5 Emotional Wounds: Impact on Relationships
Nathalie, 38, an architect, describes an anxiety she's known since childhood. Her father often left -- business trips, unexplained absences, unpredictable returns. She was never abandoned in the strict sense. But she grew up in anticipation, uncertainty, and constant vigilance. And thirty years later, this emotional wound of abandonment silently organizes every interaction with her partner.
The 5 emotional wounds and their impact on relationships constitute one of the most illuminating frameworks for understanding why two people who love each other can cause each other so much suffering. Popularized by Lise Bourbeau in Heal Your Wounds and Find Your True Self (2000), these five wounds -- rejection, abandonment, humiliation, betrayal, and injustice -- find solid clinical grounding when reread through Jeffrey Young's early maladaptive schema model and the tools of cognitive behavioral therapy (CBT).Bourbeau's model through a CBT lens
Lise Bourbeau proposes an intuitive and accessible model: five fundamental wounds, contracted in childhood, that shape our adult personality and relational behaviors. Each generates a "mask" -- a protective strategy that, paradoxically, maintains and worsens the wound.

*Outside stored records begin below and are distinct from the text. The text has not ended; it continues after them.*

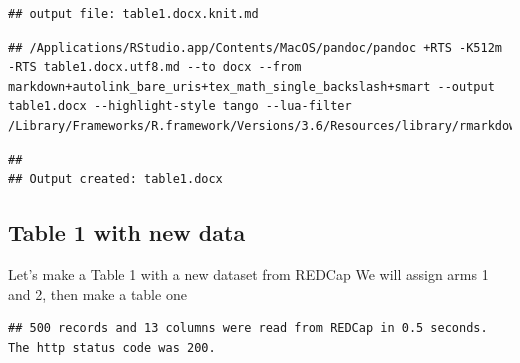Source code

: \documentclass[
]{book}
\newenvironment{Shaded}{\begin{snugshade}}{\end{snugshade}}
\newcommand{\CommentTok}[1]{\textcolor[rgb]{0.56,0.35,0.01}{\textit{#1}}}
\newcommand{\DataTypeTok}[1]{\textcolor[rgb]{0.13,0.29,0.53}{#1}}
\newcommand{\DecValTok}[1]{\textcolor[rgb]{0.00,0.00,0.81}{#1}}
\newcommand{\KeywordTok}[1]{\textcolor[rgb]{0.13,0.29,0.53}{\textbf{#1}}}
\newcommand{\NormalTok}[1]{#1}
\newcommand{\OperatorTok}[1]{\textcolor[rgb]{0.81,0.36,0.00}{\textbf{#1}}}
\newcommand{\StringTok}[1]{\textcolor[rgb]{0.31,0.60,0.02}{#1}}
\begin{document}
\begin{verbatim}
## output file: table1.docx.knit.md
\end{verbatim}

\begin{verbatim}
## /Applications/RStudio.app/Contents/MacOS/pandoc/pandoc +RTS -K512m -RTS table1.docx.utf8.md --to docx --from markdown+autolink_bare_uris+tex_math_single_backslash+smart --output table1.docx --highlight-style tango --lua-filter /Library/Frameworks/R.framework/Versions/3.6/Resources/library/rmarkdown/rmd/lua/pagebreak.lua
\end{verbatim}

\begin{verbatim}
## 
## Output created: table1.docx
\end{verbatim}

\hypertarget{table-1-with-new-data}{%
\subsection{Table 1 with new data}\label{table-1-with-new-data}}

Let's make a Table 1 with a new dataset from REDCap
We will assign arms 1 and 2, then make a table one

\begin{Shaded}
\end{Shaded}

\begin{verbatim}
## 500 records and 13 columns were read from REDCap in 0.5 seconds.  The http status code was 200.
\end{verbatim}

\begin{Shaded}
\end{Shaded}
\end{document}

What Bourbeau's model lacks is the rigor of a therapeutic framework. This is precisely what CBT, and more specifically Jeffrey Young's schema therapy, provides. Young identified 18 early maladaptive schemas organized into five domains of unmet fundamental needs. The correspondence between Bourbeau's wounds and Young's schemas isn't perfect -- nor is it meant to be -- but it offers a bridge between popular clinical intuition and structured therapeutic practice.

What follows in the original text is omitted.